Un orientamento della giurisprudenza ritiene che l’onere del convenuto, previsto dall’art. 416 c.p.c. per il rito del lavoro, e dall’art. 167 c.p.c. per il rito ordinario (ma trattasi di principio che potrebbe ritenersi applicabile anche all’art. 115 c.p.c.) di prendere posizione, nell’atto di costituzione, sui fatti allegati dall’attore a fondamento della domanda, comporta che il difetto di contestazione implica l’ammissione in giudizio solo dei fatti cosiddetti principali, ossia costitutivi del diritto azionato, mentre per i fatti cosiddetti secondari, ossia dedotti in esclusiva funziona probatoria, la non contestazione costituisce argomento di prova ai sensi dell’art. 116, secondo comma, c.p.c. (13).

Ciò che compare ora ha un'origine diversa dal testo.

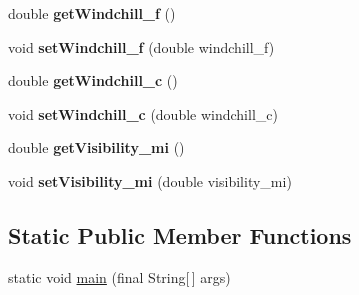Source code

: \begin{DoxyCompactItemize}
\item 
\hypertarget{classgov_1_1fnal_1_1ppd_1_1dd_1_1xml_1_1news_1_1current__observation_a0c80772bef406cf38ec42d671c0e602b}{double {\bfseries get\-Windchill\-\_\-f} ()}\label{classgov_1_1fnal_1_1ppd_1_1dd_1_1xml_1_1news_1_1current__observation_a0c80772bef406cf38ec42d671c0e602b}

\item 
\hypertarget{classgov_1_1fnal_1_1ppd_1_1dd_1_1xml_1_1news_1_1current__observation_a4fdee07608f08a5129c42493733165ed}{void {\bfseries set\-Windchill\-\_\-f} (double windchill\-\_\-f)}\label{classgov_1_1fnal_1_1ppd_1_1dd_1_1xml_1_1news_1_1current__observation_a4fdee07608f08a5129c42493733165ed}

\item 
\hypertarget{classgov_1_1fnal_1_1ppd_1_1dd_1_1xml_1_1news_1_1current__observation_ab0fee3db8ee6038f8f8c484c10bdefc7}{double {\bfseries get\-Windchill\-\_\-c} ()}\label{classgov_1_1fnal_1_1ppd_1_1dd_1_1xml_1_1news_1_1current__observation_ab0fee3db8ee6038f8f8c484c10bdefc7}

\item 
\hypertarget{classgov_1_1fnal_1_1ppd_1_1dd_1_1xml_1_1news_1_1current__observation_a594551d4a2e2116d6dbd8743a5a476c6}{void {\bfseries set\-Windchill\-\_\-c} (double windchill\-\_\-c)}\label{classgov_1_1fnal_1_1ppd_1_1dd_1_1xml_1_1news_1_1current__observation_a594551d4a2e2116d6dbd8743a5a476c6}

\item 
\hypertarget{classgov_1_1fnal_1_1ppd_1_1dd_1_1xml_1_1news_1_1current__observation_a54825110265e610c987ec246e77f72fa}{double {\bfseries get\-Visibility\-\_\-mi} ()}\label{classgov_1_1fnal_1_1ppd_1_1dd_1_1xml_1_1news_1_1current__observation_a54825110265e610c987ec246e77f72fa}

\item 
\hypertarget{classgov_1_1fnal_1_1ppd_1_1dd_1_1xml_1_1news_1_1current__observation_a9b3bd81568b80dcf542be79839161b2d}{void {\bfseries set\-Visibility\-\_\-mi} (double visibility\-\_\-mi)}\label{classgov_1_1fnal_1_1ppd_1_1dd_1_1xml_1_1news_1_1current__observation_a9b3bd81568b80dcf542be79839161b2d}

\end{DoxyCompactItemize}
\subsection*{Static Public Member Functions}
\begin{DoxyCompactItemize}
\item 
static void \hyperlink{classgov_1_1fnal_1_1ppd_1_1dd_1_1xml_1_1news_1_1current__observation_a5d091b24033393302afa9f1f5cef1435}{main} (final String\mbox{[}$\,$\mbox{]} args)
\end{DoxyCompactItemize}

L’art. 115 c.p.c. non opera, peraltro, alcuna distinzione tra i principali e secondari e, quindi, potrebbe anche non infondatamente ritenersi che, in mancanza di ragioni ostative all’applicazione anche ai fatti secondari, trovi applicazione generalizzata sia ai fatti principali che secondari.
Ulteriore profilo è se vi sia un termine utile per contestare.
Ancorché l’art. 115 c.p.c. nulla dica al riguardo deve ritenersi, alla luce dei principi sistematici del processo civile e tributario, che la parte ha l’onere di contestare il fatto allegato dalla controparte nella prima difesa utile, dovendo, in mancanza, ritenersi tale fatto pacifico e non più gravata la controparte del relativo onere probatorio, senza che rilevi la natura di tale fatto (14).
La mera negazione di un fatto equivale a contestazione generica, così come sostenere che la controparte non ha provato i fatti dedotti.
Devono considerarsi generiche, inidonee quindi a configurare una contestazione specifica, le seguenti espressioni, contenute negli atti difensivi senza alcuna esplicazione del loro contenuto:
a) la parte impugna e contesta quanto ex adverso dedotto;
b) le deduzioni avverse sono sfornite di prova;
c) quanto dedotto da parte avversa è falso e non corrisponde a verità;
d) si contesta sotto ogni aspetto quando dedotto da parte avversa;
e) la domanda è inammissibile, improcedibile, improponibile e, comunque, infondata in fatto e diritto.
In caso di litisconsorzio se uno dei convenuti sia rimasto contumace non esime la parte dell’onere di provare i fatti allegati, anche se un altro dei litisconsorti non li contesti specificamente o, addirittura, li ammetta, in quanto il principio di una contestazione non opera nei confronti della parte contumace che non può essere pregiudicata dalla mancata contestazione specifica di altro litisconsorte costituito.

2. Applicazione del principio di non contestazione al processo tributario

Il principio di non contestazione è stato elaborato da parte della dottrina e dalla giurisprudenza riguardo al rito del lavoro (15), e poi esteso al rito civile riformato (16).
Trattandosi di un principio generale ne va riconosciuta l’applicazione anche al processo tributario, in forza dell’art. 1, comma secondo, del D.Lgs. 31 dicembre 1992, n. 546, che consente l’applicazione delle norme del codice di rito anche al processo tributario, ove non diversamente disposto e se compatibili (17).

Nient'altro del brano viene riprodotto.